┏━━
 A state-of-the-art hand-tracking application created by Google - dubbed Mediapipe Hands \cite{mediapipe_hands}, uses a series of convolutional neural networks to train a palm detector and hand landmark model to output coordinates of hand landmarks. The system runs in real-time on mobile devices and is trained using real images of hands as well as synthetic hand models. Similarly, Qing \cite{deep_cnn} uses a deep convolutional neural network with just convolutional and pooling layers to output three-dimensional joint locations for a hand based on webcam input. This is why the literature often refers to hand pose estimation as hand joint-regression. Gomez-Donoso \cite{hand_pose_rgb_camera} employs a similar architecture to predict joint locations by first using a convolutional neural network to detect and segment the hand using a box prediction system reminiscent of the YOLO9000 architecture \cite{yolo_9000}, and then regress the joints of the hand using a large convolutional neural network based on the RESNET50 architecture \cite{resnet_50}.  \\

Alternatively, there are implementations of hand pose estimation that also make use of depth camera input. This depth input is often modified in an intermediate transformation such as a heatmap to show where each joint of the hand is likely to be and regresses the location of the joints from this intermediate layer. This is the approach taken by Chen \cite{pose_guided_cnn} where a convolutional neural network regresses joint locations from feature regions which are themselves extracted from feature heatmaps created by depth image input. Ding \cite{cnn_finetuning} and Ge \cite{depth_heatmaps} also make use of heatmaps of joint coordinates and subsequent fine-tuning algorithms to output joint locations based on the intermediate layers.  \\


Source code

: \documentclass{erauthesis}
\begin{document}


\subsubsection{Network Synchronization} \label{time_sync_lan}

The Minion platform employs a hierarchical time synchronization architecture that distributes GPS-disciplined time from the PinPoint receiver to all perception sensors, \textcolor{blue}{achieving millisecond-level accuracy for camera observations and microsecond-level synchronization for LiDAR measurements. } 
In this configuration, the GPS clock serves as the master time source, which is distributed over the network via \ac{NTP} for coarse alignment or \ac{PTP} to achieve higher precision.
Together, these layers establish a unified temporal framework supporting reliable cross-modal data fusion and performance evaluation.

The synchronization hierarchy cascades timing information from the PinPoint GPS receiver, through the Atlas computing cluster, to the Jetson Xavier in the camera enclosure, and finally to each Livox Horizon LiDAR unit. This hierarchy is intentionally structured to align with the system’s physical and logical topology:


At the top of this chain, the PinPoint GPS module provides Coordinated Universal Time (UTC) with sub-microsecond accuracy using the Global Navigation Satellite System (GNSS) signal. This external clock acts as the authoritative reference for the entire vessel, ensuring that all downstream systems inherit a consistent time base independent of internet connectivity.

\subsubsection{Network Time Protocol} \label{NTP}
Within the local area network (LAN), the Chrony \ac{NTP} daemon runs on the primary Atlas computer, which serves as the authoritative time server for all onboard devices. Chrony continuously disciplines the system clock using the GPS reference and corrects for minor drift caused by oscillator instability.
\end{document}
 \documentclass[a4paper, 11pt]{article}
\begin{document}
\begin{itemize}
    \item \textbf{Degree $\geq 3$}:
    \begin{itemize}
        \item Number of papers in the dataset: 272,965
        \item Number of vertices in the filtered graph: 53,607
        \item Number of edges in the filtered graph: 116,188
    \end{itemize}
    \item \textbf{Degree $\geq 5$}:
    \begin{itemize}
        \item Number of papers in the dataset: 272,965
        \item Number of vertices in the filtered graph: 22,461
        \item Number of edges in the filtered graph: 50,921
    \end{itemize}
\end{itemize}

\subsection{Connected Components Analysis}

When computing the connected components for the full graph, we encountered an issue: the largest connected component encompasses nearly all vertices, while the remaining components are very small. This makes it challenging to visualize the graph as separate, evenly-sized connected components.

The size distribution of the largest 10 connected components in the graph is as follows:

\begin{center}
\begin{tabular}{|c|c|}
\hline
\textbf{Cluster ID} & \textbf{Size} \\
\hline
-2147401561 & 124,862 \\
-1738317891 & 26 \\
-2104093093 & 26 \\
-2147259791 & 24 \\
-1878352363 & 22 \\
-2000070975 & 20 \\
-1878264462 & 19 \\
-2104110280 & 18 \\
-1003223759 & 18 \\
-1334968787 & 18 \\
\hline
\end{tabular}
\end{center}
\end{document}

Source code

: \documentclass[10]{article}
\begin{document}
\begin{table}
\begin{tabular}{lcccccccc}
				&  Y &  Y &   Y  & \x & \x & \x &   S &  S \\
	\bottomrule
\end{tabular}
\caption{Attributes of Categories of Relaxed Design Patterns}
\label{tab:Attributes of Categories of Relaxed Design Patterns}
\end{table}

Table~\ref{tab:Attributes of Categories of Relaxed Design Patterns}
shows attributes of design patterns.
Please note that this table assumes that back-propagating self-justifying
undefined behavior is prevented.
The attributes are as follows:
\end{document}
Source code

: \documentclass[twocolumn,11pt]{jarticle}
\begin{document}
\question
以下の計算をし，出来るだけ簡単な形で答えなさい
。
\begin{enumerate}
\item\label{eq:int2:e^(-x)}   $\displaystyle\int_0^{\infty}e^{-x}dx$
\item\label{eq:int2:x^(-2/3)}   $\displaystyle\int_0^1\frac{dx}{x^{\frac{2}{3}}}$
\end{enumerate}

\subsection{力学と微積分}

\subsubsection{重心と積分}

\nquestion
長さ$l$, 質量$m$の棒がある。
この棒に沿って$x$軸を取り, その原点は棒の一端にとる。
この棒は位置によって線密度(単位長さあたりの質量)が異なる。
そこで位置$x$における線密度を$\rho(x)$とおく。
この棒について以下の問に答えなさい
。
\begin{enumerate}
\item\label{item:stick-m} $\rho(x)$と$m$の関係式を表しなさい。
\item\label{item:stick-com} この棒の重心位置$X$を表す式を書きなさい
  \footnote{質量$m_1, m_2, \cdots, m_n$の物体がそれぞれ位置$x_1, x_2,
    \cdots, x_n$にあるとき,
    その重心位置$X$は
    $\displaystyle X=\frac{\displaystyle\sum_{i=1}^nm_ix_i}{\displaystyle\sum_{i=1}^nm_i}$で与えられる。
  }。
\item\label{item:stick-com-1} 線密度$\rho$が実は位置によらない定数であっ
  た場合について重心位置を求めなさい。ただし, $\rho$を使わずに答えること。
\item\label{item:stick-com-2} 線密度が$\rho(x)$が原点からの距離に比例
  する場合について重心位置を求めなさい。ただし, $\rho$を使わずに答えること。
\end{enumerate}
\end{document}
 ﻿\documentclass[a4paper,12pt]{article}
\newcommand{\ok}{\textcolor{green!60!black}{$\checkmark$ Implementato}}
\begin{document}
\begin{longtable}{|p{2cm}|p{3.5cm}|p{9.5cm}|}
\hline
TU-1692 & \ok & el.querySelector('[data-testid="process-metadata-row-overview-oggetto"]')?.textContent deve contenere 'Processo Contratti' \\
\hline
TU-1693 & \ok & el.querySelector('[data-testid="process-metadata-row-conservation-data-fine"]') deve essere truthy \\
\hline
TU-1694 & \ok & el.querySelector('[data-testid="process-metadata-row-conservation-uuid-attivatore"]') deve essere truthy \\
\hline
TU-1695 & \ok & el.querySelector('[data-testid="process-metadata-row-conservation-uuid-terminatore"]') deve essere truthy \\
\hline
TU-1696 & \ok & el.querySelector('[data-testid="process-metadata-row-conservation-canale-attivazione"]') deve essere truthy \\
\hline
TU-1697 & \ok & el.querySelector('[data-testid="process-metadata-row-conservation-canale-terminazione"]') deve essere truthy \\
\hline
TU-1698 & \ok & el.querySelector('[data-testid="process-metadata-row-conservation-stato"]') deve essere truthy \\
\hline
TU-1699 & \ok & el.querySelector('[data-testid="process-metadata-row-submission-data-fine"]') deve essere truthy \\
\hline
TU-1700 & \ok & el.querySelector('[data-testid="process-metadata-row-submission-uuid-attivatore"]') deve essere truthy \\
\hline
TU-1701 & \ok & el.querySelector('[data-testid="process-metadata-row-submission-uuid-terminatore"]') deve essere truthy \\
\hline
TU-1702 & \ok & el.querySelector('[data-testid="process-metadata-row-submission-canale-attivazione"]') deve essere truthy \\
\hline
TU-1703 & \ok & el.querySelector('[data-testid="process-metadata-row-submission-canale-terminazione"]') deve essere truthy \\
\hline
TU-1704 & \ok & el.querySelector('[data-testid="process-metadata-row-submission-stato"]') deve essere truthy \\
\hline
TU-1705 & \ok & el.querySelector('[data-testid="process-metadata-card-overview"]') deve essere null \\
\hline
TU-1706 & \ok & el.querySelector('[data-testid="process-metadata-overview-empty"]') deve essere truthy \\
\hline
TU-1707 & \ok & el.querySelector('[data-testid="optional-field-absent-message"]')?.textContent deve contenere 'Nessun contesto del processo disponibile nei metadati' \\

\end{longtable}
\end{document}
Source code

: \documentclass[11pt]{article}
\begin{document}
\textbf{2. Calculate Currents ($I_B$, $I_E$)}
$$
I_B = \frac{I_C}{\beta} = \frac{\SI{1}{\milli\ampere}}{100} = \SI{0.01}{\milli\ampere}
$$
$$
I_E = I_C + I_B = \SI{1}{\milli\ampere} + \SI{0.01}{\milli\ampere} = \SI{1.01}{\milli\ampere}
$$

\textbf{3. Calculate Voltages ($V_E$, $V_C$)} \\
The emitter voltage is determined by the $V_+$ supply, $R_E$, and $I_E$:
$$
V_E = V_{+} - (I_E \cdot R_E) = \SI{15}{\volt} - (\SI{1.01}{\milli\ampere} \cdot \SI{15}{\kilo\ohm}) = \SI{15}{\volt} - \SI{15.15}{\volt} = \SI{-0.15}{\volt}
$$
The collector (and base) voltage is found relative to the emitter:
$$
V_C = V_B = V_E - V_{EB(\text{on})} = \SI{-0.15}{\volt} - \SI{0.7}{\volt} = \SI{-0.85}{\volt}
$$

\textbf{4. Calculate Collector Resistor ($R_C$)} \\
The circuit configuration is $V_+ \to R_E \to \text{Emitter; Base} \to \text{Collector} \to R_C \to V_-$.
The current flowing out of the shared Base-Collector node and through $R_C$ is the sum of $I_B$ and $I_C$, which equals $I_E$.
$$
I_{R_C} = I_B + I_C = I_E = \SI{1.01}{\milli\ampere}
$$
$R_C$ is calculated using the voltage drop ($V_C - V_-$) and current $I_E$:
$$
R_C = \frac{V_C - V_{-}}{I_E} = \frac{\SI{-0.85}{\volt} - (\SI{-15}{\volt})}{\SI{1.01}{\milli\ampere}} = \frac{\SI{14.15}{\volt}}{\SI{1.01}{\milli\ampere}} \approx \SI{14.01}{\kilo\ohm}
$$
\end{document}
┗━━
* **TRY IT**:
The lines to show are those in the data above that include "runs".

* **RESULT**:
 A state-of-the-art hand-tracking application created by Google - dubbed Mediapipe Hands \cite{mediapipe_hands}, uses a series of convolutional neural networks to train a palm detector and hand landmark model to output coordinates of hand landmarks. The system runs in real-time on mobile devices and is trained using real images of hands as well as synthetic hand models. Similarly, Qing \cite{deep_cnn} uses a deep convolutional neural network with just convolutional and pooling layers to output three-dimensional joint locations for a hand based on webcam input. This is why the literature often refers to hand pose estimation as hand joint-regression. Gomez-Donoso \cite{hand_pose_rgb_camera} employs a similar architecture to predict joint locations by first using a convolutional neural network to detect and segment the hand using a box prediction system reminiscent of the YOLO9000 architecture \cite{yolo_9000}, and then regress the joints of the hand using a large convolutional neural network based on the RESNET50 architecture \cite{resnet_50}.  \\
Within the local area network (LAN), the Chrony \ac{NTP} daemon runs on the primary Atlas computer, which serves as the authoritative time server for all onboard devices. Chrony continuously disciplines the system clock using the GPS reference and corrects for minor drift caused by oscillator instability.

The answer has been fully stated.